You don’t have to have attended Taylor Swift’s Eras tour yourself to be aware of it. After 18 months, it has become an inescapable international juggernaut, with documented effects on economies, infrastructure and policy. Perhaps the closest historical parallel is the Great Exhibition of 1851 – except, while that promised “the works of industry of all nations”, this spectacle showcases only those of Taylor Alison Swift.

That this phenomenon boils down to just one woman is staggering, a reflection of both Swift’s once-in-a-generation talent and the direct relationship she has forged with her fans. I started listening to her in 2011, sucked in by the girlish fantasy of Love Story, and never looked back. Many of my closest friendships were built on a shared appreciation: proof of the virtuous cycle started by Swift’s honest expression and vulnerability.

At the same time, I’ve never felt so alienated by my favourite artist. This year I have felt not so much a Swiftie as a conscript, roped into some broader project of streaming, spending and posting so as to cement and grow her cultural dominance – though it’s hard to imagine who, now, could possibly dislodge her.

Barclays estimated that the average Eras tour attender spent nearly £850 on tickets, travel, accommodation and expenses, including £79 on official merchandise. More than one city playing host to the tour has been renamed in her honour. The Beatles joked about being bigger than Jesus, but Swift really is bigger than music. She is spoken about in terms more commonly used for land masses, like GDP or earthquake magnitude.

The cultural tide behind Swift is so sweeping and powerful that I’ve struggled to hang on to my fandom, and the personal relationship to her music that’s always underpinned it. This may sound like I’m holding Swift’s success against her, that I liked her better before she got big (though, it bears repeating, no pop star has ever been this big). But I’ve been perturbed by signs that Swift is not just being overexposed, but actively tightening her grip on the spotlight.

Eras is already the highest grossing tour in history, generating $1bn last year and a further $261m from the concert film in cinemas. Yet Swift hasn’t stopped hustling, even after more than 100 sold-out shows. (...)

Swift is the biggest celebrity in the world and a billionaire, on track to make $2bn by Eras’ end.
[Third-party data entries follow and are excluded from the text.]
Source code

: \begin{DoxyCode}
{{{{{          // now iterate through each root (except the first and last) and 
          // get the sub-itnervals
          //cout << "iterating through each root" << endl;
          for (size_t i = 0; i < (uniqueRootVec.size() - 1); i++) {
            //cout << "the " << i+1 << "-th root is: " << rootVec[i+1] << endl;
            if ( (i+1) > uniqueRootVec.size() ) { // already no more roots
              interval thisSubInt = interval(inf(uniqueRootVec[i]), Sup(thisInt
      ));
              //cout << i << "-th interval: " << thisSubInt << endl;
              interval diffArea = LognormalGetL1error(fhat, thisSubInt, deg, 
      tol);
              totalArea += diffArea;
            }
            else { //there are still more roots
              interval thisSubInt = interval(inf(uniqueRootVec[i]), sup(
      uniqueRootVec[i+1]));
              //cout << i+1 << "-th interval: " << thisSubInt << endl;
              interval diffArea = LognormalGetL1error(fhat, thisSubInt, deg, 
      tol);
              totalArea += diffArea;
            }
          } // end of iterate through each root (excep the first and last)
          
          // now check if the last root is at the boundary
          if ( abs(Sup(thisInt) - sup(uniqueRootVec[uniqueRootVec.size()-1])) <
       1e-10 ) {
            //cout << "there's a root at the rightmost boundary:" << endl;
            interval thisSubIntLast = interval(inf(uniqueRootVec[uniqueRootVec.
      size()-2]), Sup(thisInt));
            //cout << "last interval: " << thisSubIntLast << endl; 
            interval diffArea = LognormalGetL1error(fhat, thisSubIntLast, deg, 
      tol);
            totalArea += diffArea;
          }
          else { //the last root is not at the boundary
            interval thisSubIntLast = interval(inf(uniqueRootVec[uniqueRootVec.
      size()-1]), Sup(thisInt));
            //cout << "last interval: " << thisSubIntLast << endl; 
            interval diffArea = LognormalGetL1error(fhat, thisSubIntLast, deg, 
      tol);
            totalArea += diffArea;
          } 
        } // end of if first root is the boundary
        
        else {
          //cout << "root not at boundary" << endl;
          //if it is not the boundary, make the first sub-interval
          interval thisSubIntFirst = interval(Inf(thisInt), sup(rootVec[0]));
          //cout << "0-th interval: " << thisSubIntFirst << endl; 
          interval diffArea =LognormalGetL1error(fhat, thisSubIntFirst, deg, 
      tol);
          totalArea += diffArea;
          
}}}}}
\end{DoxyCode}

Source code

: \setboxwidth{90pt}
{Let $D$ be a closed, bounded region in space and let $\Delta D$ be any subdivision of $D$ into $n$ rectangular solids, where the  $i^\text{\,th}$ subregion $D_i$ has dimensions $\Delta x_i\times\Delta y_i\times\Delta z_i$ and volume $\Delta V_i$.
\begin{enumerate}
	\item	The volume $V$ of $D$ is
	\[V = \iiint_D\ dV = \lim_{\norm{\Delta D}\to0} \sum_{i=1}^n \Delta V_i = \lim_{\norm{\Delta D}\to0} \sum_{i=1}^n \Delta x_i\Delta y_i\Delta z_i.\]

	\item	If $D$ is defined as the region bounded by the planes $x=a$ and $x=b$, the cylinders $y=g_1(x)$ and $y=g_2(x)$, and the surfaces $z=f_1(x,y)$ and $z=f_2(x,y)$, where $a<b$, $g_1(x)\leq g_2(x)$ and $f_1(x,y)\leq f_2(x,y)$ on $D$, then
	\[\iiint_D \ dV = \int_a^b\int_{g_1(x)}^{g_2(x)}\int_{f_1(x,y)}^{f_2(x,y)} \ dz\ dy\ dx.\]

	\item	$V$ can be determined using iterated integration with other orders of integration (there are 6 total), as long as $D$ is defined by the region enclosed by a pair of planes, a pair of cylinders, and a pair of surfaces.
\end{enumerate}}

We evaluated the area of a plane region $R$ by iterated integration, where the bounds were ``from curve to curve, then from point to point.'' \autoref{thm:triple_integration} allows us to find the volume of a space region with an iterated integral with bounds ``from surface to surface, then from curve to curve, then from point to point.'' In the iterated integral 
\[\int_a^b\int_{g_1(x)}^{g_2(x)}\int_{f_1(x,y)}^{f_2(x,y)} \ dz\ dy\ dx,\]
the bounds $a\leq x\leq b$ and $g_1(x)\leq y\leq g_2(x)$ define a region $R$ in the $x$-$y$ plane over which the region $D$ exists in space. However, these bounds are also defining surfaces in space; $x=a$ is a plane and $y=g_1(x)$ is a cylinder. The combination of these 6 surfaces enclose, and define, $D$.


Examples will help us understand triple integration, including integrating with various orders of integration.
The suggestion that she is somehow dissatisfied or threatened is offputting, and raises very human questions about her motivation. Even five-star reviews of the tour have wondered about Swift’s endgame, where she possibly goes from here. (...)

But without any more insight into what is driving her, you’re left to assume it’s just money, or maybe revenge. Neither makes me feel more connected to her as an artist. Her songwriting may be personal, but seeing Swift perform I felt as though I was being engaged in a brand activation by a global behemoth like Nike or Apple, delivering focus-group-tested excellence. Even the friendship bracelets being hawked seemed less like a groundswell of fan camaraderie than brisk, industrial trade.

My uneasy feelings were later articulated by the culture writer Jonah Weiner, describing the insidious “co-opting of ‘community’ into a sales strategy”. Weiner was talking about luxury fashion brands, and the exploitation we are willing to overlook to feel part of a club. But his point about how our human desire for connection and belonging is hijacked and reduced by corporate interests seemed to me an apt description of the Eras tour, the economy that’s sprung up around it and our enthusiasm to participate in it.

The show’s supposed community is built on a basis of economic productivity; like a queue for a new Apple product or a sneaker, it “contains the possibility for meaningful interpersonal connection only in spite of itself,” Weiner writes. Not only that, it is actively at odds with building relationships and communities that might nourish us for the long term. 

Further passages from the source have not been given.